What needs to be done: Skip all pictures. Set down only the lines starting at the line containing "## Défi : Créer un nouveau jeu" and running to the end of the listing.

Records to use:
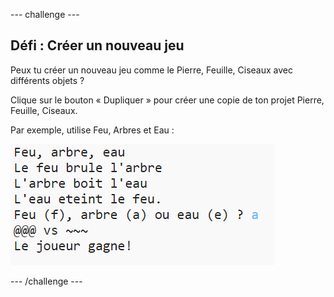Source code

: \--- challenge \---

## Défi : Créer un nouveau jeu

Peux tu créer un nouveau jeu comme le Pierre, Feuille, Ciseaux avec différents objets ?

Clique sur le bouton « Dupliquer » pour créer une copie de ton projet Pierre, Feuille, Ciseaux.

Par exemple, utilise Feu, Arbres et Eau :

![capture d'écran](images/rps-fire.png)

\--- /challenge \---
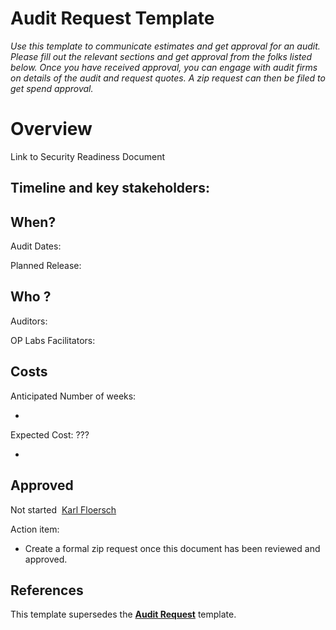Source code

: # Audit Request Template
*Use this template to communicate estimates and get approval for an audit. Please fill out the relevant sections and get approval from the folks listed below. Once you have received approval, you can engage with audit firms on details of the audit and request quotes. A zip request can then be filed to get spend approval.*

# **Overview**

Link to Security Readiness Document

## **Timeline and key stakeholders:**

## **When?**

Audit Dates:

Planned Release:

## **Who ?**

Auditors:

OP Labs Facilitators:

## **Costs**

Anticipated Number of weeks:

- 

Expected Cost: ???

- 

## **Approved**

Not started  [Karl Floersch](mailto:karl@oplabs.co)

Action item:

- Create a formal zip request once this document has been reviewed and approved.
    

## References

This template supersedes the [**Audit Request**](https://www.notion.so/Audit-Request-1a8f153ee1628045b467c262fae21975) template.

Exercise result:
## Défi : Créer un nouveau jeu

Peux tu créer un nouveau jeu comme le Pierre, Feuille, Ciseaux avec différents objets ?

Clique sur le bouton « Dupliquer » pour créer une copie de ton projet Pierre, Feuille, Ciseaux.

Par exemple, utilise Feu, Arbres et Eau :

![capture d'écran](images/rps-fire.png)

\--- /challenge \---
Source code

: # Audit Request Template
*Use this template to communicate estimates and get approval for an audit. Please fill out the relevant sections and get approval from the folks listed below. Once you have received approval, you can engage with audit firms on details of the audit and request quotes. A zip request can then be filed to get spend approval.*

# **Overview**

Link to Security Readiness Document

## **Timeline and key stakeholders:**

## **When?**

Audit Dates:

Planned Release:

## **Who ?**

Auditors:

OP Labs Facilitators:

## **Costs**

Anticipated Number of weeks:

- 

Expected Cost: ???

- 

## **Approved**

Not started  [Karl Floersch](mailto:karl@oplabs.co)

Action item:

- Create a formal zip request once this document has been reviewed and approved.
    

## References

This template supersedes the [**Audit Request**](https://www.notion.so/Audit-Request-1a8f153ee1628045b467c262fae21975) template.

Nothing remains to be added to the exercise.